Dataset entries
○ ○ ○ ○ ○ ○ ○

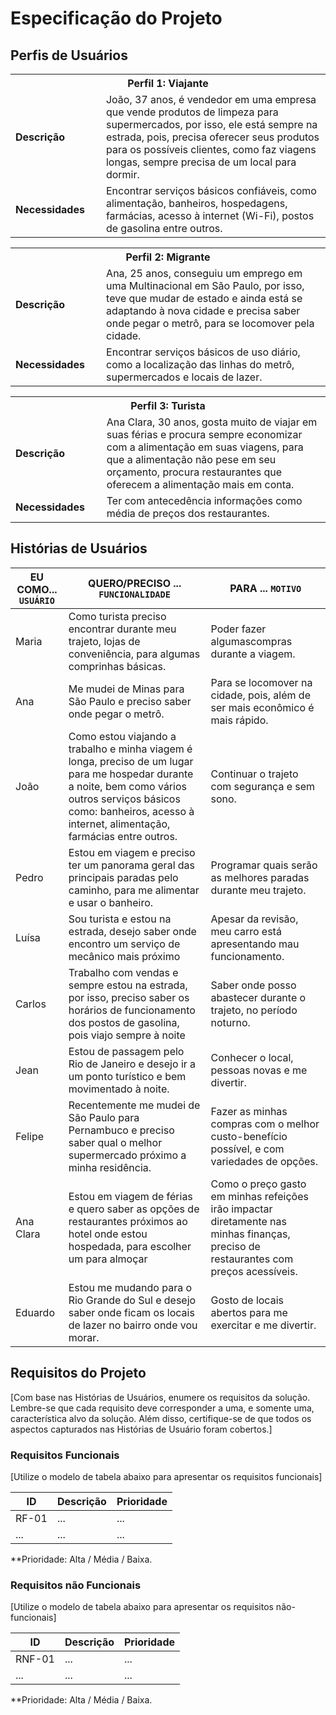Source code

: # Especificação do Projeto

## Perfis de Usuários

<table>
<tbody>
<tr align=center>
<th colspan="2">Perfil 1: Viajante </th>
</tr>
<tr>
<td width="150px"><b>Descrição</b></td>
<td width="600px">João, 37 anos, é vendedor em uma empresa que vende
produtos de limpeza para supermercados, por isso, ele está
sempre na estrada, pois, precisa oferecer seus produtos para
os possíveis clientes, como faz viagens longas, sempre
precisa de um local para dormir. </td>
</tr>
<tr>
<td><b>Necessidades</b></td>
<td>Encontrar serviços básicos confiáveis, como alimentação,
banheiros, hospedagens, farmácias, acesso à internet (Wi-Fi), postos de
gasolina entre outros.</td>
</tr>
</tbody>
</table>

<table>
<tbody>
<tr align=center>
<th colspan="2">Perfil 2: Migrante </th>
</tr>
<tr>
<td width="150px"><b>Descrição</b></td>
<td width="600px">Ana, 25 anos, conseguiu um emprego em uma Multinacional
em São Paulo, por isso, teve que mudar de estado e ainda
está se adaptando à nova cidade e precisa saber onde pegar o metrô, para se locomover pela cidade. </td>
</tr>
<tr>
<td><b>Necessidades</b></td>
<td>Encontrar serviços básicos de uso diário, como a localização
das linhas do metrô, supermercados e locais de lazer.</td>
</tr>
</tbody>
</table>

<table>
<tbody>
<tr align=center>
<th colspan="2">Perfil 3: Turista </th>
</tr>
<tr>
<td width="150px"><b>Descrição</b></td>
<td width="600px">Ana Clara, 30 anos, gosta muito de viajar em suas férias e
procura sempre economizar com a alimentação em suas
viagens, para que a alimentação não pese em seu orçamento,
procura restaurantes que oferecem a alimentação mais em
conta. </td>
</tr>
<tr>
<td><b>Necessidades</b></td>
<td>Ter com antecedência informações como média de
preços dos restaurantes.</td>
</tr>
</tbody>
</table>


## Histórias de Usuários


|EU COMO... `USUÁRIO`   | QUERO/PRECISO ... `FUNCIONALIDADE` |PARA ... `MOTIVO`                 |
|--------------------|-------------------------------------|----------------------------------|
| Maria              | Como turista preciso encontrar durante meu trajeto, lojas de conveniência, para algumas comprinhas básicas.                            | Poder fazer algumascompras durante a viagem.                              |
| Ana                | Me mudei de Minas para São Paulo e preciso saber onde pegar o metrô.     | Para se locomover na cidade, pois, além de ser mais econômico é mais rápido.
|João  | Como estou viajando a trabalho e minha viagem é longa, preciso de um lugar para me hospedar durante a noite, bem como vários outros serviços básicos como: banheiros, acesso à internet, alimentação, farmácias entre outros. |Continuar o trajeto com segurança e sem sono.  
|Pedro|Estou em viagem e preciso ter um panorama geral das principais paradas pelo caminho, para me alimentar e usar o banheiro.|Programar quais serão as melhores paradas durante meu trajeto.|
|Luísa|Sou turista e estou na estrada, desejo saber onde encontro um serviço de mecânico mais próximo|Apesar da revisão, meu carro está apresentando mau funcionamento.|
|Carlos |Trabalho com vendas e sempre estou na estrada, por isso, preciso saber os horários de funcionamento dos postos de gasolina, pois viajo sempre à noite|Saber onde posso abastecer durante o trajeto, no período noturno.|
|Jean |Estou de passagem pelo Rio de Janeiro e desejo ir a um ponto turístico e bem movimentado à noite. |Conhecer o local, pessoas novas e me divertir.|
|Felipe|Recentemente me mudei de São Paulo para Pernambuco e preciso saber qual o melhor supermercado próximo a minha residência. |Fazer as minhas compras com o melhor custo-benefício possível, e com variedades de opções.|
|Ana Clara|Estou em viagem de férias e quero saber as opções de restaurantes próximos ao hotel onde estou hospedada, para escolher um para almoçar|Como o preço gasto em minhas refeições irão impactar diretamente nas minhas finanças, preciso de restaurantes com preços acessíveis. |  
|Eduardo |Estou me mudando para o Rio Grande do Sul e desejo saber onde ficam os locais de lazer no bairro onde vou morar.|Gosto de locais abertos para me exercitar e me divertir. |




## Requisitos do Projeto

[Com base nas Histórias de Usuários, enumere os requisitos da solução. Lembre-se que cada requisito deve corresponder a uma, e somente uma, característica alvo da solução. Além disso, certifique-se de que todos os aspectos capturados nas Histórias de Usuário foram cobertos.]

### Requisitos Funcionais

[Utilize o modelo de tabela abaixo para apresentar os requisitos funcionais]

|ID    | Descrição                | Prioridade |
|-------|---------------------------------|----|
| RF-01 |  ...                    | ...   | 
|  ...  |  ...                    | ...   |

**Prioridade: Alta / Média / Baixa. 

### Requisitos não Funcionais

[Utilize o modelo de tabela abaixo para apresentar os requisitos não-funcionais]

|ID      | Descrição               |Prioridade |
|--------|-------------------------|----|
| RNF-01 |  ...                    | ...   | 
| ...    |  ...                    | ...   | 

**Prioridade: Alta / Média / Baixa. 

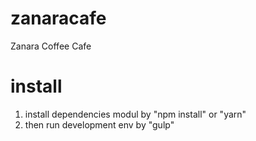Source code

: # zanaracafe
Zanara Coffee Cafe

# install 
1. install dependencies modul by "npm install" or "yarn" 
2. then run development env by "gulp"
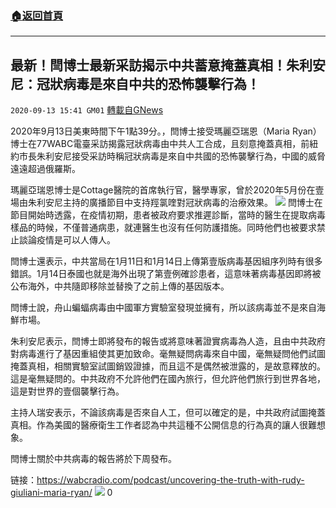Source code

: ###  [:house:返回首頁](https://github.com/ourhimalayas/txt)
---

## 最新！閆博士最新采訪揭示中共蓄意掩蓋真相！朱利安尼：冠狀病毒是來自中共的恐怖襲擊行為！
`2020-09-13 15:41 GM01` [轉載自GNews](https://gnews.org/zh-hant/352892/)

2020年9月13日美東時間下午1點39分。，閆博士接受瑪麗亞瑞恩（Maria Ryan）博士在77WABC電臺采訪揭露冠狀病毒由中共人工合成，且刻意掩蓋真相，前紐約市長朱利安尼接受采訪時稱冠狀病毒是來自中共國的恐怖襲擊行為，中國的威脅遠遠超過俄羅斯。

瑪麗亞瑞恩博士是Cottage醫院的首席執行官，醫學專家，曾於2020年5月份在壹場由朱利安尼主持的廣播節目中支持羥氯喹對冠狀病毒的治療效果。
![](https://s3.amazonaws.com/gnews-media-offload/wp-content/uploads/2020/09/13151635/uncovering-truth-rudy.jpeg)
閆博士在節目開始時透露，在疫情初期，患者被政府要求推遲診斷，當時的醫生在提取病毒樣品的時候，不僅普通病患，就連醫生也沒有任何防護措施。同時他們也被要求禁止談論疫情是可以人傳人。

閆博士還表示，中共當局在1月11日和1月14日上傳第壹版病毒基因組序列時有很多錯誤。1月14日泰國也就是海外出現了第壹例確診患者，這意味著病毒基因即將被公布海外，中共隨即移除並替換了之前上傳的基因版本。

閆博士說，舟山蝙蝠病毒由中國軍方實驗室發現並擁有，所以該病毒並不是來自海鮮市場。

朱利安尼表示，閆博士即將發布的報告或將意味著證實病毒為人造，且由中共政府對病毒進行了基因重組使其更加致命。毫無疑問病毒來自中國，毫無疑問他們試圖掩蓋真相，相關實驗室試圖銷毀證據，而且這不是偶然被泄露的，是故意釋放的。這是毫無疑問的。中共政府不允許他們在國內旅行，但允許他們旅行到世界各地，這是對世界的壹個襲擊行為。

主持人瑞安表示，不論該病毒是否來自人工，但可以確定的是，中共政府試圖掩蓋真相。作為美國的醫療衛生工作者認為中共這種不公開信息的行為真的讓人很難想象。

閆博士關於中共病毒的報告將於下周發布。

链接：https://wabcradio.com/podcast/uncovering-the-truth-with-rudy-giuliani-maria-ryan/
![](https://s3.amazonaws.com/gnews-media-offload/wp-content/uploads/2020/09/13152834/%E6%88%AA%E5%B1%8F2020-09-13-%E4%B8%8B%E5%8D%888.28.12.png)
0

○ ○ ○ ○ ○ ○ ○

The task =
Once the images are removed, print the remaining data exactly as it appears above.

The answer =
Source code

: # Especificação do Projeto

## Perfis de Usuários

<table>
<tbody>
<tr align=center>
<th colspan="2">Perfil 1: Viajante </th>
</tr>
<tr>
<td width="150px"><b>Descrição</b></td>
<td width="600px">João, 37 anos, é vendedor em uma empresa que vende
produtos de limpeza para supermercados, por isso, ele está
sempre na estrada, pois, precisa oferecer seus produtos para
os possíveis clientes, como faz viagens longas, sempre
precisa de um local para dormir. </td>
</tr>
<tr>
<td><b>Necessidades</b></td>
<td>Encontrar serviços básicos confiáveis, como alimentação,
banheiros, hospedagens, farmácias, acesso à internet (Wi-Fi), postos de
gasolina entre outros.</td>
</tr>
</tbody>
</table>

<table>
<tbody>
<tr align=center>
<th colspan="2">Perfil 2: Migrante </th>
</tr>
<tr>
<td width="150px"><b>Descrição</b></td>
<td width="600px">Ana, 25 anos, conseguiu um emprego em uma Multinacional
em São Paulo, por isso, teve que mudar de estado e ainda
está se adaptando à nova cidade e precisa saber onde pegar o metrô, para se locomover pela cidade. </td>
</tr>
<tr>
<td><b>Necessidades</b></td>
<td>Encontrar serviços básicos de uso diário, como a localização
das linhas do metrô, supermercados e locais de lazer.</td>
</tr>
</tbody>
</table>

<table>
<tbody>
<tr align=center>
<th colspan="2">Perfil 3: Turista </th>
</tr>
<tr>
<td width="150px"><b>Descrição</b></td>
<td width="600px">Ana Clara, 30 anos, gosta muito de viajar em suas férias e
procura sempre economizar com a alimentação em suas
viagens, para que a alimentação não pese em seu orçamento,
procura restaurantes que oferecem a alimentação mais em
conta. </td>
</tr>
<tr>
<td><b>Necessidades</b></td>
<td>Ter com antecedência informações como média de
preços dos restaurantes.</td>
</tr>
</tbody>
</table>


## Histórias de Usuários


|EU COMO... `USUÁRIO`   | QUERO/PRECISO ... `FUNCIONALIDADE` |PARA ... `MOTIVO`                 |
|--------------------|-------------------------------------|----------------------------------|
| Maria              | Como turista preciso encontrar durante meu trajeto, lojas de conveniência, para algumas comprinhas básicas.                            | Poder fazer algumascompras durante a viagem.                              |
| Ana                | Me mudei de Minas para São Paulo e preciso saber onde pegar o metrô.     | Para se locomover na cidade, pois, além de ser mais econômico é mais rápido.
|João  | Como estou viajando a trabalho e minha viagem é longa, preciso de um lugar para me hospedar durante a noite, bem como vários outros serviços básicos como: banheiros, acesso à internet, alimentação, farmácias entre outros. |Continuar o trajeto com segurança e sem sono.  
|Pedro|Estou em viagem e preciso ter um panorama geral das principais paradas pelo caminho, para me alimentar e usar o banheiro.|Programar quais serão as melhores paradas durante meu trajeto.|
|Luísa|Sou turista e estou na estrada, desejo saber onde encontro um serviço de mecânico mais próximo|Apesar da revisão, meu carro está apresentando mau funcionamento.|
|Carlos |Trabalho com vendas e sempre estou na estrada, por isso, preciso saber os horários de funcionamento dos postos de gasolina, pois viajo sempre à noite|Saber onde posso abastecer durante o trajeto, no período noturno.|
|Jean |Estou de passagem pelo Rio de Janeiro e desejo ir a um ponto turístico e bem movimentado à noite. |Conhecer o local, pessoas novas e me divertir.|
|Felipe|Recentemente me mudei de São Paulo para Pernambuco e preciso saber qual o melhor supermercado próximo a minha residência. |Fazer as minhas compras com o melhor custo-benefício possível, e com variedades de opções.|
|Ana Clara|Estou em viagem de férias e quero saber as opções de restaurantes próximos ao hotel onde estou hospedada, para escolher um para almoçar|Como o preço gasto em minhas refeições irão impactar diretamente nas minhas finanças, preciso de restaurantes com preços acessíveis. |  
|Eduardo |Estou me mudando para o Rio Grande do Sul e desejo saber onde ficam os locais de lazer no bairro onde vou morar.|Gosto de locais abertos para me exercitar e me divertir. |




## Requisitos do Projeto

[Com base nas Histórias de Usuários, enumere os requisitos da solução. Lembre-se que cada requisito deve corresponder a uma, e somente uma, característica alvo da solução. Além disso, certifique-se de que todos os aspectos capturados nas Histórias de Usuário foram cobertos.]

### Requisitos Funcionais

[Utilize o modelo de tabela abaixo para apresentar os requisitos funcionais]

|ID    | Descrição                | Prioridade |
|-------|---------------------------------|----|
| RF-01 |  ...                    | ...   | 
|  ...  |  ...                    | ...   |

**Prioridade: Alta / Média / Baixa. 

### Requisitos não Funcionais

[Utilize o modelo de tabela abaixo para apresentar os requisitos não-funcionais]

|ID      | Descrição               |Prioridade |
|--------|-------------------------|----|
| RNF-01 |  ...                    | ...   | 
| ...    |  ...                    | ...   | 

**Prioridade: Alta / Média / Baixa. 

Source code

: # zanaracafe
Zanara Coffee Cafe

# install 
1. install dependencies modul by "npm install" or "yarn" 
2. then run development env by "gulp"
Source code

: ###  [:house:返回首頁](https://github.com/ourhimalayas/txt)
---

## 最新！閆博士最新采訪揭示中共蓄意掩蓋真相！朱利安尼：冠狀病毒是來自中共的恐怖襲擊行為！
`2020-09-13 15:41 GM01` [轉載自GNews](https://gnews.org/zh-hant/352892/)

2020年9月13日美東時間下午1點39分。，閆博士接受瑪麗亞瑞恩（Maria Ryan）博士在77WABC電臺采訪揭露冠狀病毒由中共人工合成，且刻意掩蓋真相，前紐約市長朱利安尼接受采訪時稱冠狀病毒是來自中共國的恐怖襲擊行為，中國的威脅遠遠超過俄羅斯。

瑪麗亞瑞恩博士是Cottage醫院的首席執行官，醫學專家，曾於2020年5月份在壹場由朱利安尼主持的廣播節目中支持羥氯喹對冠狀病毒的治療效果。
![](https://s3.amazonaws.com/gnews-media-offload/wp-content/uploads/2020/09/13151635/uncovering-truth-rudy.jpeg)
閆博士在節目開始時透露，在疫情初期，患者被政府要求推遲診斷，當時的醫生在提取病毒樣品的時候，不僅普通病患，就連醫生也沒有任何防護措施。同時他們也被要求禁止談論疫情是可以人傳人。

閆博士還表示，中共當局在1月11日和1月14日上傳第壹版病毒基因組序列時有很多錯誤。1月14日泰國也就是海外出現了第壹例確診患者，這意味著病毒基因即將被公布海外，中共隨即移除並替換了之前上傳的基因版本。

閆博士說，舟山蝙蝠病毒由中國軍方實驗室發現並擁有，所以該病毒並不是來自海鮮市場。

朱利安尼表示，閆博士即將發布的報告或將意味著證實病毒為人造，且由中共政府對病毒進行了基因重組使其更加致命。毫無疑問病毒來自中國，毫無疑問他們試圖掩蓋真相，相關實驗室試圖銷毀證據，而且這不是偶然被泄露的，是故意釋放的。這是毫無疑問的。中共政府不允許他們在國內旅行，但允許他們旅行到世界各地，這是對世界的壹個襲擊行為。

主持人瑞安表示，不論該病毒是否來自人工，但可以確定的是，中共政府試圖掩蓋真相。作為美國的醫療衛生工作者認為中共這種不公開信息的行為真的讓人很難想象。

閆博士關於中共病毒的報告將於下周發布。

链接：https://wabcradio.com/podcast/uncovering-the-truth-with-rudy-giuliani-maria-ryan/
![](https://s3.amazonaws.com/gnews-media-offload/wp-content/uploads/2020/09/13152834/%E6%88%AA%E5%B1%8F2020-09-13-%E4%B8%8B%E5%8D%888.28.12.png)
0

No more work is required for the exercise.